Write the lines out again, from the top of the material to the line containing "# C. Nezzar and Symmetric Array", pictures excluded.

### LISTED ENTRIES:
◆ ◆ ◆ ◆
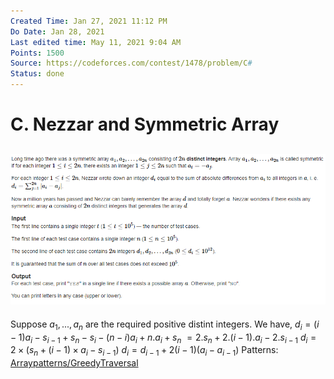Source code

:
 ```yaml
---
Created Time: Jan 27, 2021 11:12 PM
Do Date: Jan 28, 2021
Last edited time: May 11, 2021 9:04 AM
Points: 1500
Source: https://codeforces.com/contest/1478/problem/C#
Status: done
---
```


# C. Nezzar and Symmetric Array

![C%20Nezzar%20and%20Symmetric%20Array%20c424ec5468f94287be74e406c9976646/Untitled.png](C%20Nezzar%20and%20Symmetric%20Array%20c424ec5468f94287be74e406c9976646/Untitled.png)
---
Suppose $a_1, ..., a_n$ are the required positive distint integers. We have, 
$d_i = (i - 1)a_i - s_{i - 1} + s_n - s_i - (n - i)a_i + n.a_i + s_n$
$= 2.s_n + 2.(i - 1).a_i - 2.s_{i - 1}$
$d_i = 2 \times (s_n + (i - 1)\times a_i - s_{i - 1})$
$d_i = d_{i - 1} + 2 (i - 1) (a_i - a_{i - 1})$
Patterns: [Array](Array.md)[patterns/Greedy](patterns/Greedy.md)[Traversal](Traversal.md)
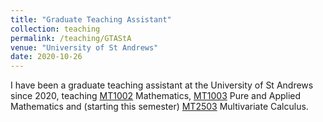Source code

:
 ```yaml
---
title: "Graduate Teaching Assistant"
collection: teaching
permalink: /teaching/GTAStA
venue: "University of St Andrews"
date: 2020-10-26
---
```


I have been a graduate teaching assistant at the University of St Andrews since 2020, teaching [MT1002](https://www.st-andrews.ac.uk/subjects/modules/catalogue/?code=MT1002&academic_year=2022/3) Mathematics, [MT1003](https://www.st-andrews.ac.uk/subjects/modules/catalogue/?code=MT1003&academic_year=2022/3) Pure and Applied Mathematics and (starting this semester) [MT2503](https://www.st-andrews.ac.uk/subjects/modules/catalogue/?code=MT2503&academic_year=2022%2F3) Multivariate Calculus.
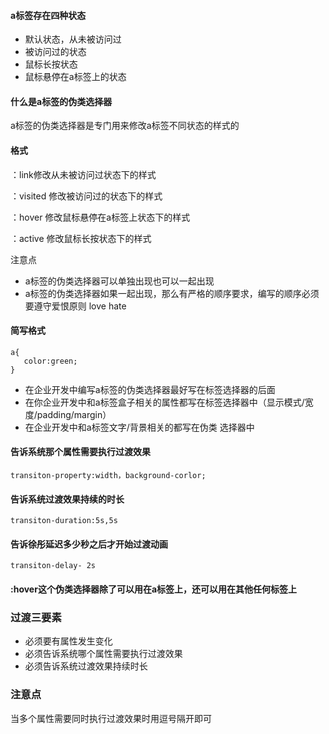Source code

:#### a标签存在四种状态

* 默认状态，从未被访问过
* 被访问过的状态
* 鼠标长按状态
* 鼠标悬停在a标签上的状态

#### 什么是a标签的伪类选择器

a标签的伪类选择器是专门用来修改a标签不同状态的样式的

#### 格式

：link修改从未被访问过状态下的样式

：visited 修改被访问过的状态下的样式

：hover 修改鼠标悬停在a标签上状态下的样式

：active 修改鼠标长按状态下的样式

注意点

* a标签的伪类选择器可以单独出现也可以一起出现
* a标签的伪类选择器如果一起出现，那么有严格的顺序要求，编写的顺序必须要遵守爱恨原则 love hate

#### 简写格式

```
a{
   color:green;
}
```

* 在企业开发中编写a标签的伪类选择器最好写在标签选择器的后面
* 在你企业开发中和a标签盒子相关的属性都写在标签选择器中（显示模式/宽度/padding/margin）
* 在企业开发中和a标签文字/背景相关的都写在伪类 选择器中

#### 告诉系统那个属性需要执行过渡效果

```
transiton-property:width，background-corlor;
```

#### 告诉系统过渡效果持续的时长

```
transiton-duration:5s,5s
```

#### 告诉徐彤延迟多少秒之后才开始过渡动画

```
transiton-delay- 2s
```

#### :hover这个伪类选择器除了可以用在a标签上，还可以用在其他任何标签上

### 过渡三要素

* 必须要有属性发生变化
* 必须告诉系统哪个属性需要执行过渡效果
* 必须告诉系统过渡效果持续时长

### 注意点

当多个属性需要同时执行过渡效果时用逗号隔开即可





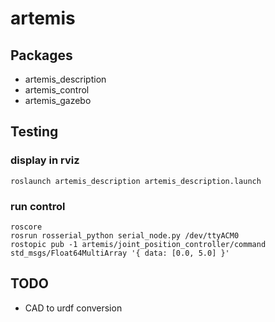 # artemis

## Packages

* artemis_description
* artemis_control
* artemis_gazebo

## Testing

### display in rviz

```
roslaunch artemis_description artemis_description.launch
```

### run control

```
roscore
rosrun rosserial_python serial_node.py /dev/ttyACM0
rostopic pub -1 artemis/joint_position_controller/command std_msgs/Float64MultiArray '{ data: [0.0, 5.0] }'
```

## TODO

* CAD to urdf conversion
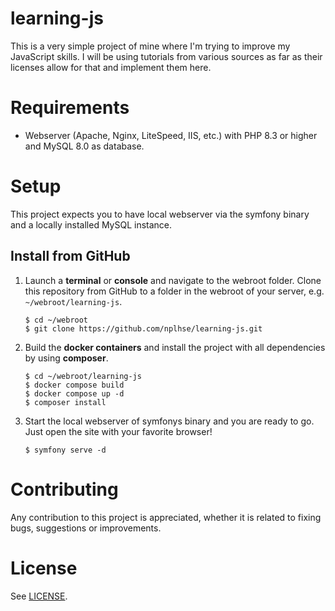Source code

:# learning-js

This is a very simple project of mine where I'm trying to improve my JavaScript skills. I will be using tutorials from
various sources as far as their licenses allow for that and implement them here.

# Requirements
-   Webserver (Apache, Nginx, LiteSpeed, IIS, etc.) with PHP 8.3 or higher and MySQL 8.0 as database.

# Setup
This project expects you to have local webserver via the symfony binary and a locally installed MySQL instance. 

## Install from GitHub
1. Launch a **terminal** or **console** and navigate to the webroot folder. Clone this repository from GitHub to a 
folder in the webroot of your server, e.g.
   `~/webroot/learning-js`.

    ```
    $ cd ~/webroot
    $ git clone https://github.com/nplhse/learning-js.git
    ```

2. Build the **docker containers** and install the project with all dependencies by using **composer**. 

    ```
    $ cd ~/webroot/learning-js
    $ docker compose build
    $ docker compose up -d
    $ composer install
    ```
   
3. Start the local webserver of symfonys binary and you are ready to go. Just open the site with your favorite browser!

   ```
   $ symfony serve -d
   ```

# Contributing
Any contribution to this project is appreciated, whether it is related to fixing bugs, suggestions or improvements. 

# License
See [LICENSE](LICENSE.md).
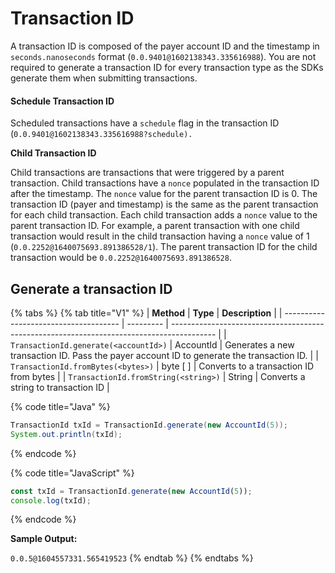 # Transaction ID

A transaction ID is composed of the payer account ID and the timestamp in `seconds.nanoseconds` format (`0.0.9401@1602138343.335616988`). You are not required to generate a transaction ID for every transaction type as the SDKs generate them when submitting transactions.

#### Schedule Transaction ID

Scheduled transactions have a `schedule` flag in the transaction ID (`0.0.9401@1602138343.335616988?schedule).`

**Child Transaction ID**

Child transactions are transactions that were triggered by a parent transaction. Child transactions have a `nonce` populated in the transaction ID after the timestamp. The `nonce` value for the parent transaction ID is 0. The transaction ID (payer and timestamp) is the same as the parent transaction for each child transaction. Each child transaction adds a `nonce` value to the parent transaction ID. For example, a parent transaction with one child transaction would result in the child transaction having a `nonce` value of 1 (`0.0.2252@1640075693.891386528/1`). The parent transaction ID for the child transaction would be `0.0.2252@1640075693.891386528`.

## Generate a transaction ID

{% tabs %}
{% tab title="V1" %}
| **Method**                            | **Type**  | **Description**                                                                           |
| ------------------------------------- | --------- | ----------------------------------------------------------------------------------------- |
| `TransactionId.generate(<accountId>)` | AccountId | Generates a new transaction ID. Pass the payer account ID to generate the transaction ID. |
| `TransactionId.fromBytes(<bytes>)`    | byte \[ ] | Converts to a transaction ID from bytes                                                   |
| `TransactionId.fromString(<string>)`  | String    | Converts a string to transaction ID                                                       |

{% code title="Java" %}
```java
TransactionId txId = TransactionId.generate(new AccountId(5));
System.out.println(txId);
```
{% endcode %}

{% code title="JavaScript" %}
```javascript
const txId = TransactionId.generate(new AccountId(5));
console.log(txId);
```
{% endcode %}

**Sample Output:**

`0.0.5@1604557331.565419523`
{% endtab %}
{% endtabs %}

##
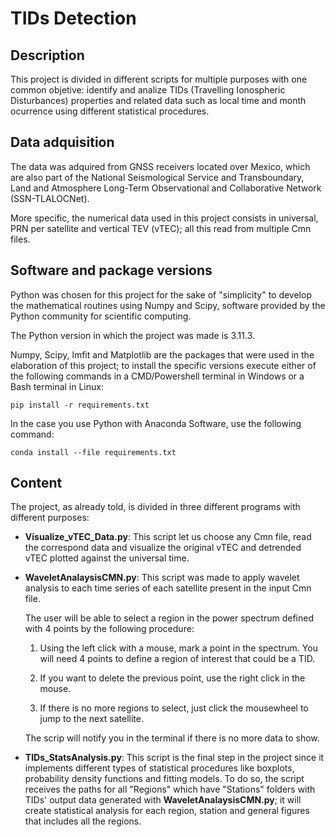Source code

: # TIDs Detection

## Description

This project is divided in different scripts for multiple purposes with one common objetive: identify and analize TIDs (Travelling Ionospheric Disturbances) properties and related data such as local time and month ocurrence using different statistical procedures.

## Data adquisition

The data was adquired from GNSS receivers located over Mexico, which are also part of the National Seismological Service and Transboundary, Land and Atmosphere Long-Term Observational and Collaborative Network (SSN-TLALOCNet).

More specific, the numerical data used in this project consists in universal, PRN per satellite and vertical TEV (vTEC); all this read from multiple Cmn files.

## Software and package versions

Python was chosen for this project for the sake of "simplicity" to develop the mathematical routines using Numpy and Scipy, software provided by the Python community for scientific computing.

The Python version in which the project was made is 3.11.3.

Numpy, Scipy, lmfit and Matplotlib are the packages that were used in the elaboration of this project; to install the specific versions execute either of the following commands in a CMD/Powershell terminal in Windows or a Bash terminal in Linux:

```pip install -r requirements.txt```

In the case you use Python with Anaconda Software, use the following command:

```conda install --file requirements.txt```

## Content

The project, as already told, is divided in three different programs with different purposes:

- **Visualize_vTEC_Data.py**: This script let us choose any Cmn file, read the correspond data and visualize the original vTEC and detrended vTEC plotted against the universal time.

- **WaveletAnalaysisCMN.py**: This script was made to apply wavelet analysis to each time series of each satellite present in the input Cmn file.

  The user will be able to select a region in the power spectrum defined with 4 points by the following procedure:

  1. Using the left click with a mouse, mark a point in the spectrum. You will need 4 points to define a region of interest that could be a TID.

  2. If you want to delete the previous point, use the right click in the mouse.

  3. If there is no more regions to select, just click the mousewheel to jump to the next satellite.

  The scrip will notify you in the terminal if there is no more data to show.

- **TIDs_StatsAnalysis.py**: This script is the final step in the project since it implements different types of statistical procedures like boxplots, probability density functions and fitting models. To do so, the script receives the paths for all "Regions" which have "Stations" folders with TIDs' output data generated with **WaveletAnalaysisCMN.py**; it will create statistical analysis for each region, station and general figures that includes all the regions.
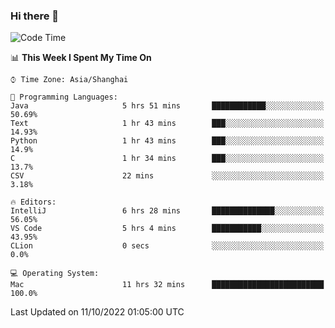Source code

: ### Hi there 👋


<!--START_SECTION:waka-->
![Code Time](http://img.shields.io/badge/Code%20Time-772%20hrs%2015%20mins-blue)

📊 **This Week I Spent My Time On** 

```text
⌚︎ Time Zone: Asia/Shanghai

💬 Programming Languages: 
Java                     5 hrs 51 mins       ████████████░░░░░░░░░░░░░   50.69% 
Text                     1 hr 43 mins        ███░░░░░░░░░░░░░░░░░░░░░░   14.93% 
Python                   1 hr 43 mins        ███░░░░░░░░░░░░░░░░░░░░░░   14.9% 
C                        1 hr 34 mins        ███░░░░░░░░░░░░░░░░░░░░░░   13.7% 
CSV                      22 mins             ░░░░░░░░░░░░░░░░░░░░░░░░░   3.18%

🔥 Editors: 
IntelliJ                 6 hrs 28 mins       ██████████████░░░░░░░░░░░   56.05% 
VS Code                  5 hrs 4 mins        ███████████░░░░░░░░░░░░░░   43.95% 
CLion                    0 secs              ░░░░░░░░░░░░░░░░░░░░░░░░░   0.0%

💻 Operating System: 
Mac                      11 hrs 32 mins      █████████████████████████   100.0%

```


 Last Updated on 11/10/2022 01:05:00 UTC
<!--END_SECTION:waka-->

<!--
**SillyPasty/SillyPasty** is a ✨ _special_ ✨ repository because its `README.md` (this file) appears on your GitHub profile.

Here are some ideas to get you started:

- 🔭 I’m currently working on ...
- 🌱 I’m currently learning ...
- 👯 I’m looking to collaborate on ...
- 🤔 I’m looking for help with ...
- 💬 Ask me about ...
- 📫 How to reach me: ...
- 😄 Pronouns: ...
- ⚡ Fun fact: ...
-->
◆ ◆ ◆ ◆
### RESULT OF THE EXERCISE:
Source code

:
 ```yaml
---
Created Time: Jan 27, 2021 11:12 PM
Do Date: Jan 28, 2021
Last edited time: May 11, 2021 9:04 AM
Points: 1500
Source: https://codeforces.com/contest/1478/problem/C#
Status: done
---
```


# C. Nezzar and Symmetric Array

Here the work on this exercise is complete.